Gajos, Pszoniak i wielu innych celebrytów postanowiło sparodiować przed kamerą zachowania „świrów” – tak przynajmniej sugeruje tytuł akcji, bo na dostępnych nagraniach zachowują się po prostu, jak ich koleżanka Klaudia Jachira. (nczas.com)
Znaczy się normalnie. Tak jak na świrki przystało. Małe świrki zaapelowały do dużych świrów. Teoretycznie, dla większości widzów oglądających świrów, wykrzywianie mordy i udawanie idioty przez sławy polskich desek i rolek filmowych jest jak obgryzanie kości przez kundla. Łatwe i przyjemne. Praktycznie i logicznie biorąc, jest to jednak wybitne dzieło i zarazem wyzwanie mobilizujące wielkie świry do działania. Pomysł na świra został zaczerpnięty z kawału
,,Fabulant" z małego psa zrobił małe świry, a z dużego psa duże świry i kamerka poszła w ruch. Pomysł i cel przekazu prosty więc Patryka Vegi nie fatygowano, ale coś się obsadzie popierniczyło. Może psychologia poznawcza, nazywana niekiedy kognitywną nie była u fabulanta na odpowiednim poziomie lub wiek obsady miał wpływ na świrowanie, powiedzieć w stanie nie jestem, ale coś zawiodło.
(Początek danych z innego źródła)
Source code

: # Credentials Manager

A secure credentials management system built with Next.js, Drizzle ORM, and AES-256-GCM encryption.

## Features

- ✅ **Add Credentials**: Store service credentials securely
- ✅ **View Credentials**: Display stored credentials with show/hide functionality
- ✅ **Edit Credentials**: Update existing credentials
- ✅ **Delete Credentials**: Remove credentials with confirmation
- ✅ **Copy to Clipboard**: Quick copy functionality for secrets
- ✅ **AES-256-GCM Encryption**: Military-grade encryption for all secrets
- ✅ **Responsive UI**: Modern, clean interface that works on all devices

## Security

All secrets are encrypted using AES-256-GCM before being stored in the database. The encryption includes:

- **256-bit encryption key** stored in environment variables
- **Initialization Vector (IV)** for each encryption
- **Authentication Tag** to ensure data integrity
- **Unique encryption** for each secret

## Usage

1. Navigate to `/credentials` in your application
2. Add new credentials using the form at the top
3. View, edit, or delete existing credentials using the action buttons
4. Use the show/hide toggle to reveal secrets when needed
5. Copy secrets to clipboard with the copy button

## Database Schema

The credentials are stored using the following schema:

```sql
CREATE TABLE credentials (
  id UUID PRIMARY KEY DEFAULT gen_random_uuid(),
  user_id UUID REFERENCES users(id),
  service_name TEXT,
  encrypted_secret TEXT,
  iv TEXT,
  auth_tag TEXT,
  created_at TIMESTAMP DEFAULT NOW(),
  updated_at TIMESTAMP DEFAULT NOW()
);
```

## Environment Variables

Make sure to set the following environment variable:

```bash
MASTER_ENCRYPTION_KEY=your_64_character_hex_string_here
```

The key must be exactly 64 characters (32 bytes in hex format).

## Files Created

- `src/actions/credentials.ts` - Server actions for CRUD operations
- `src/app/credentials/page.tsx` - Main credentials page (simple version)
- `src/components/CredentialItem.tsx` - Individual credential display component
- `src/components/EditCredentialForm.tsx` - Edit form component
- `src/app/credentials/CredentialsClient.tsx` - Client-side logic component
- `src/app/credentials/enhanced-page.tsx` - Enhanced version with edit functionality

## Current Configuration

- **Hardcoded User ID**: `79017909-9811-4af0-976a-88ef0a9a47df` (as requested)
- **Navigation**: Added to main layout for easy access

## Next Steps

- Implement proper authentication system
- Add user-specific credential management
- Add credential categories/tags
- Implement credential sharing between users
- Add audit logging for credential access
Małe świry wyły, bo złodzieja zobaczyły, a stare świry udają, że śpią. Bo jakby nie spały, to całe to świrowisko wyłoby jednym głosem. Nie przylazło do łba małym świrom, że duże świry na współpracę ze złodziejem polazły i do wora z fantami łapki wkładają. Jeszcze popiskują i niby się droczą, ale coraz śmielej z oprawcą chichoczą. Z małych świrów.